:: Raw data ::

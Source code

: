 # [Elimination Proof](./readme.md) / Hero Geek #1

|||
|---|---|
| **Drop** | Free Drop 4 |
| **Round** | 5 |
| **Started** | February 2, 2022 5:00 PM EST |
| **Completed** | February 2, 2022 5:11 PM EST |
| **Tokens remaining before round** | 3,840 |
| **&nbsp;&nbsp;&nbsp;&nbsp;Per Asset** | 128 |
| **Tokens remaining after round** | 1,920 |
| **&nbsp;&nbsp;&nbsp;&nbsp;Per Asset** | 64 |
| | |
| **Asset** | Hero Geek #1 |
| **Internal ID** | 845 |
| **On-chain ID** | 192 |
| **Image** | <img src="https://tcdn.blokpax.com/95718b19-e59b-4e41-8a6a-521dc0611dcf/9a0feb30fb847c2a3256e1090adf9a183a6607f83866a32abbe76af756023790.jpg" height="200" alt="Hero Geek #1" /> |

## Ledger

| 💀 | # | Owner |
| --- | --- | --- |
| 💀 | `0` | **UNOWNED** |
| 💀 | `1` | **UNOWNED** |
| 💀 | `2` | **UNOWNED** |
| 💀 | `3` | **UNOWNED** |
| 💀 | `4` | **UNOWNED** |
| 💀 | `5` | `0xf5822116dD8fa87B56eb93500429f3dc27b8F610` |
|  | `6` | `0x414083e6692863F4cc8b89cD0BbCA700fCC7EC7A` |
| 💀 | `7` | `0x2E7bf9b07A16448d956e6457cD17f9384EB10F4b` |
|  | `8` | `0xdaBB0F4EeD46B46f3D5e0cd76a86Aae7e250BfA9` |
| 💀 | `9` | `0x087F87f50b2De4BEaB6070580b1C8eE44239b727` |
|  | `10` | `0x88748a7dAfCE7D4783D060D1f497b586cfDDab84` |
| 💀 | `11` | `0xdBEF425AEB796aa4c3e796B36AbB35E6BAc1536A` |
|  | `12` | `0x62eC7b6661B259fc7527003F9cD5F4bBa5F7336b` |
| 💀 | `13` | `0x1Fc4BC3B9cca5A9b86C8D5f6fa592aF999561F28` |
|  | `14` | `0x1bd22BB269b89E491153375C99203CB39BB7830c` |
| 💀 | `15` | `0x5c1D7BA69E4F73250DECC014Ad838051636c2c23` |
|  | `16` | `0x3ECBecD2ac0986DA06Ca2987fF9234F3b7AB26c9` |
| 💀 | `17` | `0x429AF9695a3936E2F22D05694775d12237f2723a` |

:::

● **What to produce**:
Using the data above, return each line that includes the word "UNOWNED".

● **Exercise result**:
| 💀 | `0` | **UNOWNED** |
| 💀 | `1` | **UNOWNED** |
| 💀 | `2` | **UNOWNED** |
| 💀 | `3` | **UNOWNED** |
| 💀 | `4` | **UNOWNED** |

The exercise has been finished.